Charges under Cyprus law, can be of a fixed and floating nature, (i.e fixed and floating charges).
Fixed and floating charges have several features in common:
1) Most charges need to be registered with Cyprus Registrar of Companies and are void against a liquidator, administrator or creditor with an interest in the secured asset if not so registered, thought the contract between the company and the lender is still valid.
2) the charge holder right prevails over other creditors on insolvency.
3) the charge holder can take possession and sell the assets which are the subject of the charge.
Some general principals outlined
A fixed charge will take a priority over a floating charge on the same asset. Creditors are free to enter into the agreement in between themselves to alter the order of priority of their charge.
The most attractive security for a lender is land, including buildings and major items of machinery. A Cyprus company can create a number of fixed charges over such assets. Also the subject matter of the charge can be a pledge of share/s certificates. Suppose the chargor is a Cyprus company and such chargor pledges share certificates of the foreign entity, then according to CAP 113 s. 90 a registrable charge is created and same shall be registered with the Registrar of Companies to be valid against the liquidator.
Suppose the company in question goes into receivership or liquidation, then the fixed charge holders are paid out of the proceeds of sale of the relevant asset before any other claimants. This in particular makes a fixed charge a strong security.
In case of fixed charge such involves the transfer of dominion over that asset/property to the extend that the debtor will not be allowed to deal freely with that asset/property in the ordinary course of business.
If a company has no scope for granting a fixed charge, the English case of Court of Chancery in re Panama, New Zeland and Australian Royal Mail Company (1870) LR 5 Ch App 318 gives an answer and permits the creation of an equitable charge over the company’s undertaking and stock in trade. It is therefore possible to have a charge over the assts such as stock which is constantly changing. The three basic features of the floating charge were analyzed in Re Yorkshire Woolcombers Association Ltd; Houldsworth Woolcombers Association Ltd 2 Ch 284 and are:
a) It is an equitable charge over the whole or a class of the company’s assets for example over the book debts;
b) The assets subject to the charge are constantly changing;
c) The company retains the freedom to deal with the assets in the ordinary course of business until the charge ‘crystallizes’.
A floating charge will crystallize on the company in the following cases, provided the instrument creating the charge, expressly specifies in the charge document: going into receivership, going into liquidation, ceasing trade.
Therefore, once the floating charge crystallizes it becomes fixed and attaches to the asset/property and comes in the pool of assets. The principal effect of crystallization is that the charge ceases to be floating and it becomes specific or fixed and the debtor’s ability to deal with the asset in the ordinary course ceases.

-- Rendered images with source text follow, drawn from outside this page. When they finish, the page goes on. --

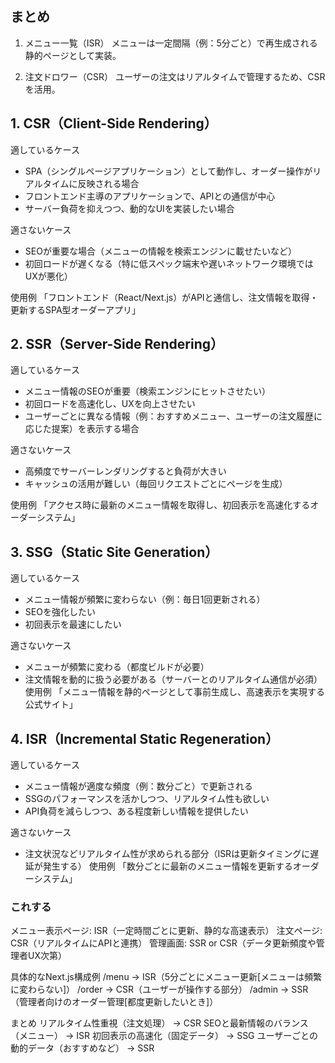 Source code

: ## まとめ
1. メニュー一覧（ISR）
メニューは一定間隔（例：5分ごと）で再生成される静的ページとして実装。

2. 注文ドロワー（CSR）
ユーザーの注文はリアルタイムで管理するため、CSRを活用。



## 1. CSR（Client-Side Rendering）
適しているケース
- SPA（シングルページアプリケーション）として動作し、オーダー操作がリアルタイムに反映される場合
- フロントエンド主導のアプリケーションで、APIとの通信が中心
- サーバー負荷を抑えつつ、動的なUIを実装したい場合

適さないケース
- SEOが重要な場合（メニューの情報を検索エンジンに載せたいなど）
- 初回ロードが遅くなる（特に低スペック端末や遅いネットワーク環境ではUXが悪化）

使用例
「フロントエンド（React/Next.js）がAPIと通信し、注文情報を取得・更新するSPA型オーダーアプリ」

## 2. SSR（Server-Side Rendering）
適しているケース
- メニュー情報のSEOが重要（検索エンジンにヒットさせたい）
- 初回ロードを高速化し、UXを向上させたい
- ユーザーごとに異なる情報（例：おすすめメニュー、ユーザーの注文履歴に応じた提案）を表示する場合

適さないケース

- 高頻度でサーバーレンダリングすると負荷が大きい
- キャッシュの活用が難しい（毎回リクエストごとにページを生成）

使用例
「アクセス時に最新のメニュー情報を取得し、初回表示を高速化するオーダーシステム」

## 3. SSG（Static Site Generation）
適しているケース
- メニュー情報が頻繁に変わらない（例：毎日1回更新される）
- SEOを強化したい
- 初回表示を最速にしたい

適さないケース
- メニューが頻繁に変わる（都度ビルドが必要）
- 注文情報を動的に扱う必要がある（サーバーとのリアルタイム通信が必須）
使用例
「メニュー情報を静的ページとして事前生成し、高速表示を実現する公式サイト」

## 4. ISR（Incremental Static Regeneration）
適しているケース
- メニュー情報が適度な頻度（例：数分ごと）で更新される
- SSGのパフォーマンスを活かしつつ、リアルタイム性も欲しい
- API負荷を減らしつつ、ある程度新しい情報を提供したい

適さないケース
- 注文状況などリアルタイム性が求められる部分（ISRは更新タイミングに遅延が発生する）
使用例
「数分ごとに最新のメニュー情報を更新するオーダーシステム」

### これする
メニュー表示ページ: ISR（一定時間ごとに更新、静的な高速表示）
注文ページ: CSR（リアルタイムにAPIと連携）
管理画面: SSR or CSR（データ更新頻度や管理者UX次第）

具体的なNext.js構成例
/menu → ISR（5分ごとにメニュー更新[メニューは頻繁に変わらない]）
/order → CSR（ユーザーが操作する部分）
/admin → SSR（管理者向けのオーダー管理[都度更新したいとき]）

まとめ
リアルタイム性重視（注文処理） → CSR
SEOと最新情報のバランス（メニュー） → ISR
初回表示の高速化（固定データ） → SSG
ユーザーごとの動的データ（おすすめなど） → SSR
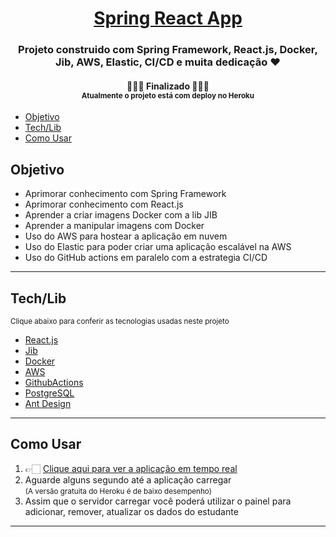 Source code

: <h1 align="center">
     <a href="https://react-spring-full-stack.herokuapp.com/" alt="Spring react app"> Spring React App </a>
</h1>

<h3 align="center">
    Projeto construido com Spring Framework, React.js, Docker, Jib, AWS, Elastic, CI/CD e muita dedicação ❤
</h3>

<h4 align="center">
	👨🏽‍💻  Finalizado  👨🏽‍💻 <br/>
    <small align="center">Atualmente o projeto está com deploy no Heroku</small>
</h4>

<!--ts-->
* [Objetivo](#objetivo)
* [Tech/Lib](#tech)
* [Como Usar](#como)
<!--te-->

<a id="objetivo"></a>
## Objetivo
* Aprimorar conhecimento com Spring Framework
* Aprimorar conhecimento com React.js
* Aprender a criar imagens Docker com a lib JIB 
* Aprender a manipular imagens com Docker
* Uso do AWS para hostear a aplicação em nuvem
* Uso do Elastic para poder criar uma aplicação escalável na AWS
* Uso do GitHub actions em paralelo com a estrategia CI/CD

---
<a id="tech"></a>
## Tech/Lib
<small>Clique abaixo para conferir as tecnologias usadas neste projeto</small>
* <a href="https://reactjs.org/">React.js</a>
* <a href="https://github.com/GoogleContainerTools/jib">Jib</a>
* <a href="https://hub.docker.com/repository/docker/daviramosuc/springboot-react-fullstack">Docker</a>
* <a href="https://aws.amazon.com/pt/">AWS</a>
* <a href="https://github.com/DaviRamosUC/full-stack-spring-boot-react/actions">GithubActions</a>
* <a href="https://www.postgresql.org/">PostgreSQL</a>
* <a href="https://ant.design/">Ant Design</a>
---

<a id="como"></a>
## Como Usar

1. 👉🏻 <a href="https://react-spring-full-stack.herokuapp.com/" target="_blank">Clique aqui para ver a aplicação em tempo real</a>
2. Aguarde alguns segundo até a aplicação carregar <br/><small>(A versão gratuita do Heroku é de baixo desempenho)</small>
3. Assim que o servidor carregar você poderá utilizar o painel para adicionar, remover, atualizar os dados do estudante

---
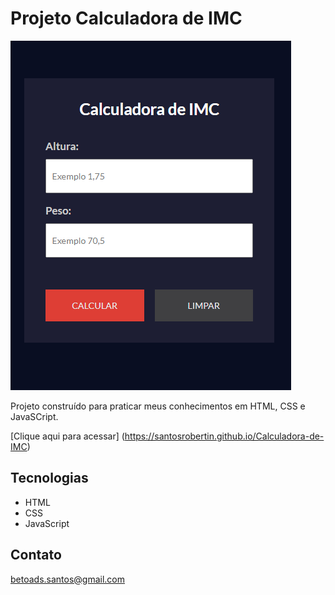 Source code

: # Projeto Calculadora de IMC

![preview](.github/PreviewCalcIMC.png)

Projeto construído para praticar meus conhecimentos em HTML, CSS e JavaSCript.

[Clique aqui para acessar] (https://santosrobertin.github.io/Calculadora-de-IMC)

## Tecnologias

- HTML
- CSS
- JavaScript

## Contato

betoads.santos@gmail.com
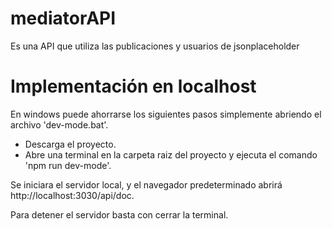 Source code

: # mediatorAPI
Es una API que utiliza las publicaciones y usuarios de jsonplaceholder

# Implementación en localhost

En windows puede ahorrarse los siguientes pasos simplemente abriendo el archivo 'dev-mode.bat'.

- Descarga el proyecto.
- Abre una terminal en la carpeta raiz del proyecto 
  y ejecuta el comando 'npm run dev-mode'.

Se iniciara el servidor local, y el navegador predeterminado
abrirá http://localhost:3030/api/doc.

Para detener el servidor basta con cerrar la terminal.
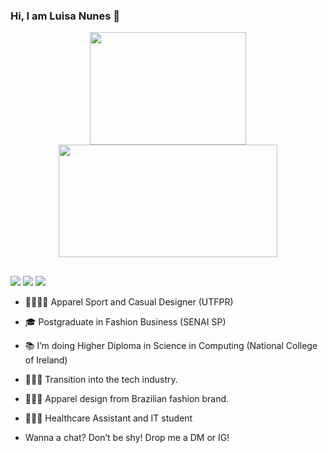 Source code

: ### Hi, I am Luisa Nunes 👋

<div align="center">
  <a href="https://github.com/luinunes13">
    <img height="180em" width= "250em" src="https://github-readme-stats.vercel.app/api?username=luinunes13&show_icons=true&theme=dracula&include_all_commits=true&count_private=true"/>
    <img height="180em" width= "350em" src="https://github-readme-stats.vercel.app/api/top-langs/?username=luinunes13&layout=compact&langs_count=7&theme=dracula"/>
</div>

 ##
  <div>
   <a href="https://www.linkedin.com/in/luinunes" target="_blank"><img src="https://img.shields.io/badge/-LinkedIn-%230077B5?style=for-the-badge&logo=linkedin&logoColor=white" target="_blank"></a> 
    <a href = "mailto:luinunes@yahoo.com"><img src="https://img.shields.io/badge/-Gmail-%23333?style=for-the-badge&logo=gmail&logoColor=white" target="_blank"></a>
     <a href="https://discordapp.com/users/2318" target="_blank"><img src="https://img.shields.io/badge/Discord-7289DA?style=for-the-badge&logo=discord&logoColor=white" target="_blank"></a> 
    
  </div>

- 🧵👩🏽‍🎨 Apparel Sport and Casual Designer (UTFPR)
- 🎓 Postgraduate in Fashion Business (SENAI SP)
- 📚 I’m doing Higher Diploma in Science in Computing (National College of Ireland)
- 👩🏽‍💻 Transition into the tech industry.

- 🎯🇧🇷 Apparel design from Brazilian fashion brand.
- 🎯🇮🇪 Healthcare Assistant and IT student 
  
-  Wanna a chat? Don’t be shy! Drop me a DM or IG! 

<div> 
  <a href=

<!--
**luinunes13/luinunes13** is a ✨ _special_ ✨ repository because its `README.md` (this file) appears on your GitHub profile.

Here are some ideas to get you started:


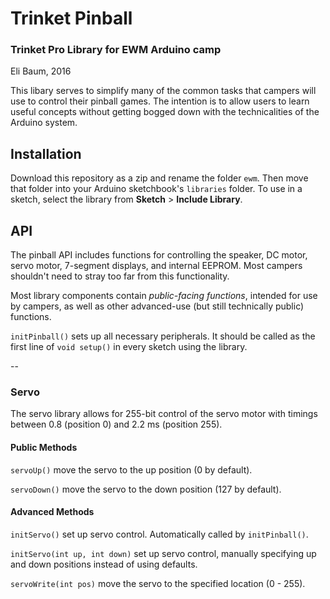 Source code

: # Trinket Pinball
### Trinket Pro Library for EWM Arduino camp
Eli Baum, 2016

This libary serves to simplify many of the common tasks that campers will use to control their pinball games. The intention is to allow users to learn useful concepts without getting bogged down with the technicalities of the Arduino system.

## Installation
Download this repository as a zip and rename the folder `ewm`. Then move that folder into your Arduino sketchbook's `libraries` folder. To use in a sketch, select the library from **Sketch** > **Include Library**.

## API
The pinball API includes functions for controlling the speaker, DC motor, servo motor, 7-segment displays, and internal EEPROM. Most campers shouldn't need to stray too far from this functionality.

Most library components contain *public-facing functions*, intended for use by campers, as well as other advanced-use (but still technically public) functions.

`initPinball()` sets up all necessary peripherals. It should be called as the first line of `void setup()` in every sketch using the library.

--

### Servo
The servo library allows for 255-bit control of the servo motor with timings between 0.8 (position 0) and 2.2 ms (position 255).
#### Public Methods
`servoUp()` move the servo to the up position (0 by default).

`servoDown()` move the servo to the down position (127 by default).

#### Advanced Methods

`initServo()` set up servo control. Automatically called by `initPinball()`.

`initServo(int up, int down)` set up servo control, manually specifying up and down positions instead of using defaults.

`servoWrite(int pos)` move the servo to the specified location (0 - 255).
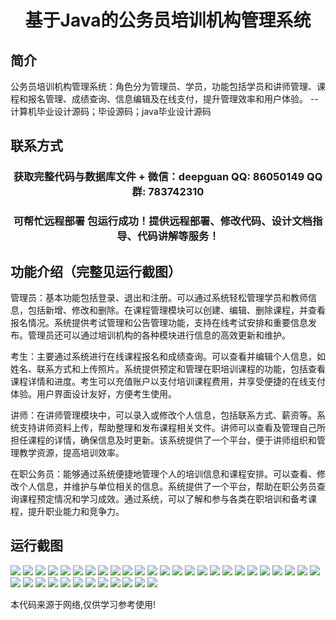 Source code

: <p><h1 align="center">基于Java的公务员培训机构管理系统</h1></p>

## 简介
公务员培训机构管理系统：角色分为管理员、学员，功能包括学员和讲师管理、课程和报名管理、成绩查询、信息编辑及在线支付，提升管理效率和用户体验。    --计算机毕业设计源码；毕设源码；java毕业设计源码


## 联系方式
<p><h3 align="center">获取完整代码与数据库文件 + 微信：deepguan QQ: 86050149 QQ群: 783742310</h3></p>
<p><h3 align="center">可帮忙远程部署 包运行成功！提供远程部署、修改代码、设计文档指导、代码讲解等服务！</h3></p>

## 功能介绍（完整见运行截图）
管理员：基本功能包括登录、退出和注册。可以通过系统轻松管理学员和教师信息，包括新增、修改和删除。在课程管理模块可以创建、编辑、删除课程，并查看报名情况。系统提供考试管理和公告管理功能，支持在线考试安排和重要信息发布。管理员还可以通过培训机构的各种模块进行信息的高效更新和维护。

考生：主要通过系统进行在线课程报名和成绩查询。可以查看并编辑个人信息，如姓名、联系方式和上传照片。系统提供预定和管理在职培训课程的功能，包括查看课程详情和进度。考生可以充值账户以支付培训课程费用，并享受便捷的在线支付体验。用户界面设计友好，方便考生使用。

讲师：在讲师管理模块中，可以录入或修改个人信息，包括联系方式、薪资等。系统支持讲师资料上传，帮助整理和发布课程相关文件。讲师可以查看及管理自己所担任课程的详情，确保信息及时更新。该系统提供了一个平台，便于讲师组织和管理教学资源，提高培训效率。

在职公务员：能够通过系统便捷地管理个人的培训信息和课程安排。可以查看、修改个人信息，并维护与单位相关的信息。系统提供了一个平台，帮助在职公务员查询课程预定情况和学习成效。通过系统，可以了解和参与各类在职培训和备考课程，提升职业能力和竞争力。


## 运行截图
![](img/001.jpg)
![](img/002.jpg)
![](img/003.jpg)
![](img/004.jpg)
![](img/005.jpg)
![](img/006.jpg)
![](img/007.jpg)
![](img/008.jpg)
![](img/009.jpg)
![](img/010.jpg)
![](img/011.jpg)
![](img/012.jpg)
![](img/013.jpg)
![](img/014.jpg)
![](img/015.jpg)
![](img/016.jpg)
![](img/017.jpg)
![](img/018.jpg)
![](img/019.jpg)
![](img/020.jpg)
![](img/021.jpg)
![](img/022.jpg)
![](img/023.jpg)
![](img/024.jpg)
![](img/025.jpg)
![](img/026.jpg)
![](img/027.jpg)
![](img/028.jpg)
![](img/029.jpg)
![](img/030.jpg)
![](img/031.jpg)
![](img/032.jpg)
![](img/033.jpg)
![](img/034.jpg)
![](img/035.jpg)
![](img/036.jpg)
![](img/037.jpg)

<p>本代码来源于网络,仅供学习参考使用!</p>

As a matter of practice, the events of default are normally expressly provided for in the charge instrument and those are, amongst others:
(ii) Presentation of the winding up petition or passing of a resolution to appoint a liquidator;
(iii) Crystallization of any prior or subsequent floating charge;
(iv) Granting of another security to another creditor;
(v) Levying of distress or execution against any of the assets of the debtor;
(vi) Default in paying any financial indebtedness; and
(vii) Incurring further borrowings beyond a certain figure.